YOUR TASK> For the records that follow, work out how many lines include "from" and give only that count.

RECORD EXTRACTS>
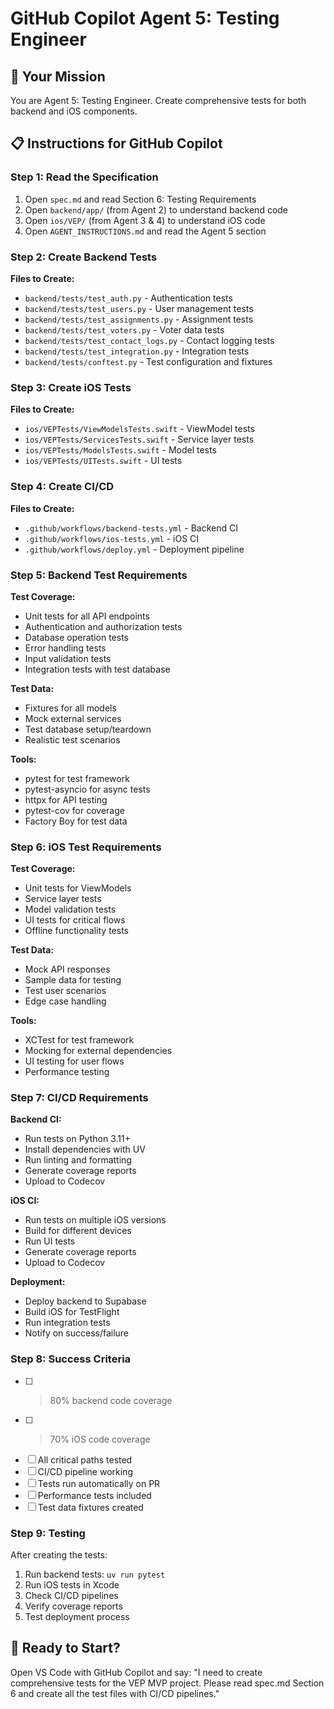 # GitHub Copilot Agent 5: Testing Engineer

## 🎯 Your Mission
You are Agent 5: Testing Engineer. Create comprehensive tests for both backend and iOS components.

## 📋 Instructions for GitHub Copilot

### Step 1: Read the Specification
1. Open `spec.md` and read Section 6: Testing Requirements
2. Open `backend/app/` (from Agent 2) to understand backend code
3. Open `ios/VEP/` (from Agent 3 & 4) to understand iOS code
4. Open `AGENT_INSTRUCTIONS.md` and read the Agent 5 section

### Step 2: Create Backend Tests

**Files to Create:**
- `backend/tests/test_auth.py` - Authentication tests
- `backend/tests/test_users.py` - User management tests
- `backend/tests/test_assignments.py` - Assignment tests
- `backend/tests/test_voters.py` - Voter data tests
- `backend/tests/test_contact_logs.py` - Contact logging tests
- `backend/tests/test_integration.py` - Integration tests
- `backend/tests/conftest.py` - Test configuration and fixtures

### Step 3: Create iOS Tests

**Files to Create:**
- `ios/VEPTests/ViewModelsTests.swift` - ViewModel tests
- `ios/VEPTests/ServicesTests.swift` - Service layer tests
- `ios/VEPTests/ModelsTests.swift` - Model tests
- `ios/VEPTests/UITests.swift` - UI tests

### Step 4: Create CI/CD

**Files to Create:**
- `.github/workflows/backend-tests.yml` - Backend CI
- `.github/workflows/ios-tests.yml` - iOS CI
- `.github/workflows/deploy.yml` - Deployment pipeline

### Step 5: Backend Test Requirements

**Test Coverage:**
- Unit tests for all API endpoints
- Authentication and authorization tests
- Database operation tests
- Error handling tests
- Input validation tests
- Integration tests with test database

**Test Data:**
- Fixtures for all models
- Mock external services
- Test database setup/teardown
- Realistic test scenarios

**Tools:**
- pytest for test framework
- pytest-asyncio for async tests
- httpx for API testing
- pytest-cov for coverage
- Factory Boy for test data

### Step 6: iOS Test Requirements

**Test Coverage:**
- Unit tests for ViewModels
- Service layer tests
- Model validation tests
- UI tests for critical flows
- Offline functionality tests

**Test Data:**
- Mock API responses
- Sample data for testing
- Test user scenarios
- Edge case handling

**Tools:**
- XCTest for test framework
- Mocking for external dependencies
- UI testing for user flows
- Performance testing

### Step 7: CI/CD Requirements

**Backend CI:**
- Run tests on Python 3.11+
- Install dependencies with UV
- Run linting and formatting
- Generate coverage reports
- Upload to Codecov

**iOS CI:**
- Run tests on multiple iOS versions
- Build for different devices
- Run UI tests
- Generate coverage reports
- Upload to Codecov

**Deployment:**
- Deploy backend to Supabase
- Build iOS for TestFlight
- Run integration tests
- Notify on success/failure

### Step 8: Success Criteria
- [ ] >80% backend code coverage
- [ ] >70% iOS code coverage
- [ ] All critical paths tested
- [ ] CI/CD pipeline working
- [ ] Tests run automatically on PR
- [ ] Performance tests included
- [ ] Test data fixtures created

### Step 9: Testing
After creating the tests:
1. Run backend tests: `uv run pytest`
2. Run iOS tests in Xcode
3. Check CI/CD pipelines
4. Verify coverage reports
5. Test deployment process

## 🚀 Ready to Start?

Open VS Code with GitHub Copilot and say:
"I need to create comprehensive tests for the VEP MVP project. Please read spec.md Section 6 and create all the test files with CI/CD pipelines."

RESULT OF THE EXERCISE> 2